**Task instructions:**
Restate word for word the lines of the records below, starting at the line that contains "as duas condições sejam" and ending at the line that contains "simples: temos que", with both of those lines included and nothing else.

•••••

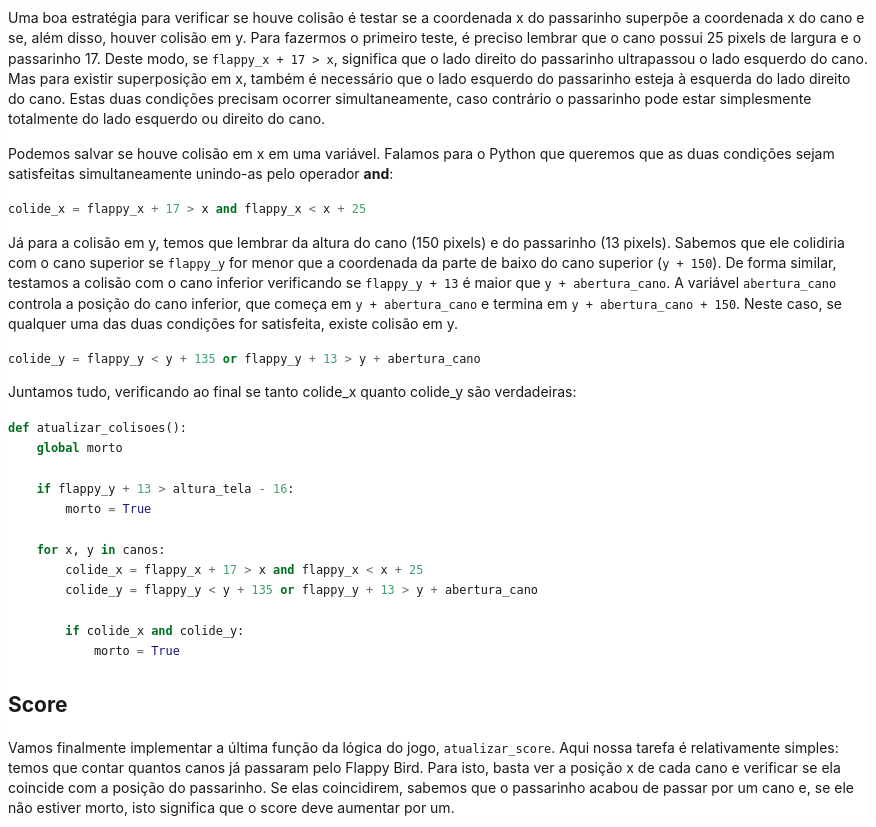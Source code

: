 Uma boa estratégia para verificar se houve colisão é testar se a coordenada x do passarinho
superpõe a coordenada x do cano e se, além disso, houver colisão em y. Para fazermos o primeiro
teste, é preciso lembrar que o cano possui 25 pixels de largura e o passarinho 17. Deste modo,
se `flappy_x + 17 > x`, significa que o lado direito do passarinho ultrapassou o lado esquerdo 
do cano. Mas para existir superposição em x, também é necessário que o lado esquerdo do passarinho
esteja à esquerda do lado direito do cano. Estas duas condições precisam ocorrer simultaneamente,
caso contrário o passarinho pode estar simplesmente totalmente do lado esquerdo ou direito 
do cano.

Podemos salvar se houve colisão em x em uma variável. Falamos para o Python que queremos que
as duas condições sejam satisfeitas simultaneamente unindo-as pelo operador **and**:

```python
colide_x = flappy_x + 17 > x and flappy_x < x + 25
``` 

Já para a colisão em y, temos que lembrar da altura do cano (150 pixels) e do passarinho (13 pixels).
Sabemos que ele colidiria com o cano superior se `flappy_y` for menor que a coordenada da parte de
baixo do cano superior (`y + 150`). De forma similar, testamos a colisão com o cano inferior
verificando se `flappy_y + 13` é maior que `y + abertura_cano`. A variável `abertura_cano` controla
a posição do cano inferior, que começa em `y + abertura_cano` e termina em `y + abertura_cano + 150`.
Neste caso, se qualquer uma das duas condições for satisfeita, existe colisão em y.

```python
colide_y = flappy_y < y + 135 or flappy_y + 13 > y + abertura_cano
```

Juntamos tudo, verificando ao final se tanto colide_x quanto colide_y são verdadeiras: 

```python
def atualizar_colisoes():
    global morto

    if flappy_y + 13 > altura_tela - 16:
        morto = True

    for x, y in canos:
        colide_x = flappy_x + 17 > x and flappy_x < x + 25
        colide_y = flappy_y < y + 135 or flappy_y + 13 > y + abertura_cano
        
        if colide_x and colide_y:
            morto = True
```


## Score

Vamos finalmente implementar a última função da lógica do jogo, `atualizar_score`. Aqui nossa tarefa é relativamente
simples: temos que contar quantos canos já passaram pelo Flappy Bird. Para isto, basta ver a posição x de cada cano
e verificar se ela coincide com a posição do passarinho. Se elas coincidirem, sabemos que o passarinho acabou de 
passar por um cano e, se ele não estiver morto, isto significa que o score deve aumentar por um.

•••••

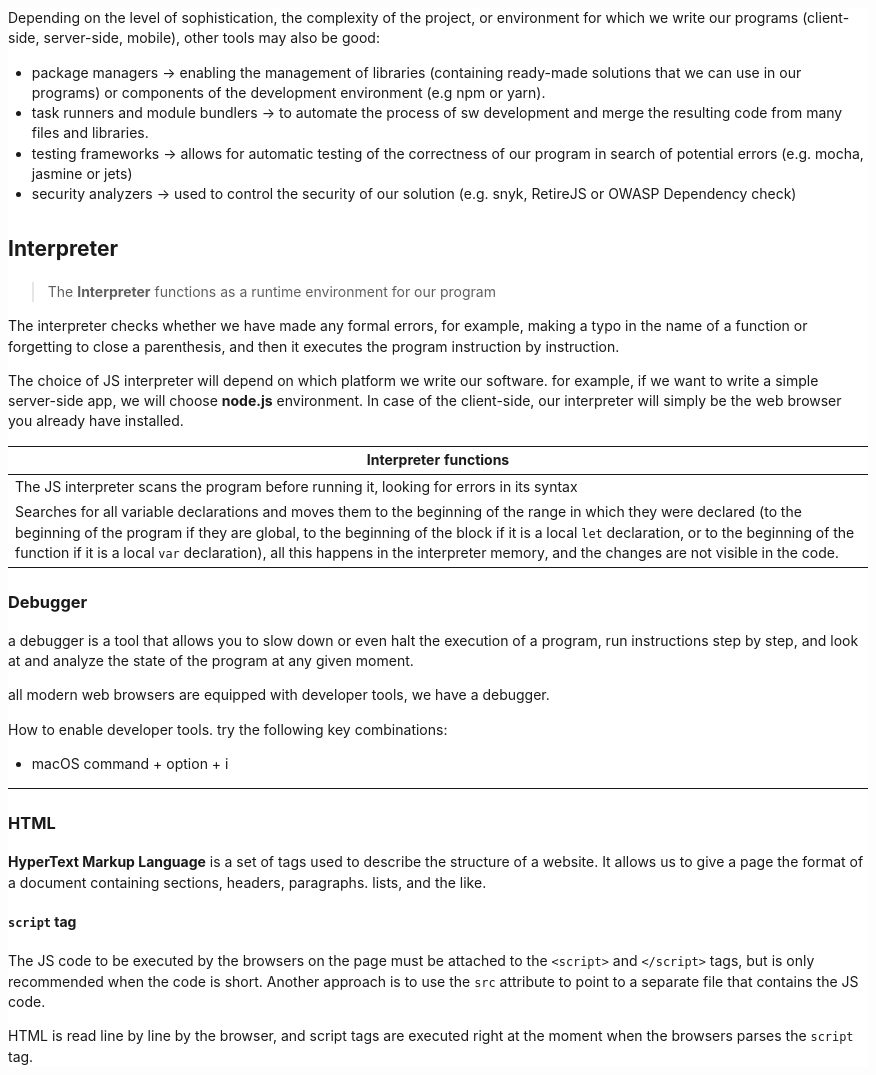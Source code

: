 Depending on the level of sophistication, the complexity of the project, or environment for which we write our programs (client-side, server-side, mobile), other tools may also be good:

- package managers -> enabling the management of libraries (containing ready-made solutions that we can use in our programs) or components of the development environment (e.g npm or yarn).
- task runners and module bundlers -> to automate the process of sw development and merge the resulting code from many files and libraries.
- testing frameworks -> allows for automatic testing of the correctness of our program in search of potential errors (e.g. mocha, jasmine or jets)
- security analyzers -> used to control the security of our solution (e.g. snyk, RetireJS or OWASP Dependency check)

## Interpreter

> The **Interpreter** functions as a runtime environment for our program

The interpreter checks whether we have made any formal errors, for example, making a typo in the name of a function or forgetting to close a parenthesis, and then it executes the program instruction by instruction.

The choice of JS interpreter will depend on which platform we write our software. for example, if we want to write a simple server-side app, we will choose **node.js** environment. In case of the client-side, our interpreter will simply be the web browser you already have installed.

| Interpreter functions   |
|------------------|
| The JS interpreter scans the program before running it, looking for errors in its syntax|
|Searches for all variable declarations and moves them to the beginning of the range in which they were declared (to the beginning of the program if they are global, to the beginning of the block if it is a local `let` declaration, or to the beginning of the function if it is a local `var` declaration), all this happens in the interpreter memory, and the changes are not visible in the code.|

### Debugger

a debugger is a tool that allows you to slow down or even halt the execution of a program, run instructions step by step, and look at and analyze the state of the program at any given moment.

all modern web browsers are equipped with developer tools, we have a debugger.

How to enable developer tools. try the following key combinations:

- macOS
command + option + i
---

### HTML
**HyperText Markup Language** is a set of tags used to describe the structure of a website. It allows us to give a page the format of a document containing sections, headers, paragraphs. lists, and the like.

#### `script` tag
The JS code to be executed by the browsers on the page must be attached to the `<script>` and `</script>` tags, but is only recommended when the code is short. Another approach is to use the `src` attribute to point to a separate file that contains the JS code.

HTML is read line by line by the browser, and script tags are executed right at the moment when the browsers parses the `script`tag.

•••••

**Task answer:**
as duas condições sejam satisfeitas simultaneamente unindo-as pelo operador **and**:

```python
colide_x = flappy_x + 17 > x and flappy_x < x + 25
``` 

Já para a colisão em y, temos que lembrar da altura do cano (150 pixels) e do passarinho (13 pixels).
Sabemos que ele colidiria com o cano superior se `flappy_y` for menor que a coordenada da parte de
baixo do cano superior (`y + 150`). De forma similar, testamos a colisão com o cano inferior
verificando se `flappy_y + 13` é maior que `y + abertura_cano`. A variável `abertura_cano` controla
a posição do cano inferior, que começa em `y + abertura_cano` e termina em `y + abertura_cano + 150`.
Neste caso, se qualquer uma das duas condições for satisfeita, existe colisão em y.

```python
colide_y = flappy_y < y + 135 or flappy_y + 13 > y + abertura_cano
```

Juntamos tudo, verificando ao final se tanto colide_x quanto colide_y são verdadeiras: 

```python
def atualizar_colisoes():
    global morto

    if flappy_y + 13 > altura_tela - 16:
        morto = True

    for x, y in canos:
        colide_x = flappy_x + 17 > x and flappy_x < x + 25
        colide_y = flappy_y < y + 135 or flappy_y + 13 > y + abertura_cano
        
        if colide_x and colide_y:
            morto = True
```


## Score

Vamos finalmente implementar a última função da lógica do jogo, `atualizar_score`. Aqui nossa tarefa é relativamente
simples: temos que contar quantos canos já passaram pelo Flappy Bird. Para isto, basta ver a posição x de cada cano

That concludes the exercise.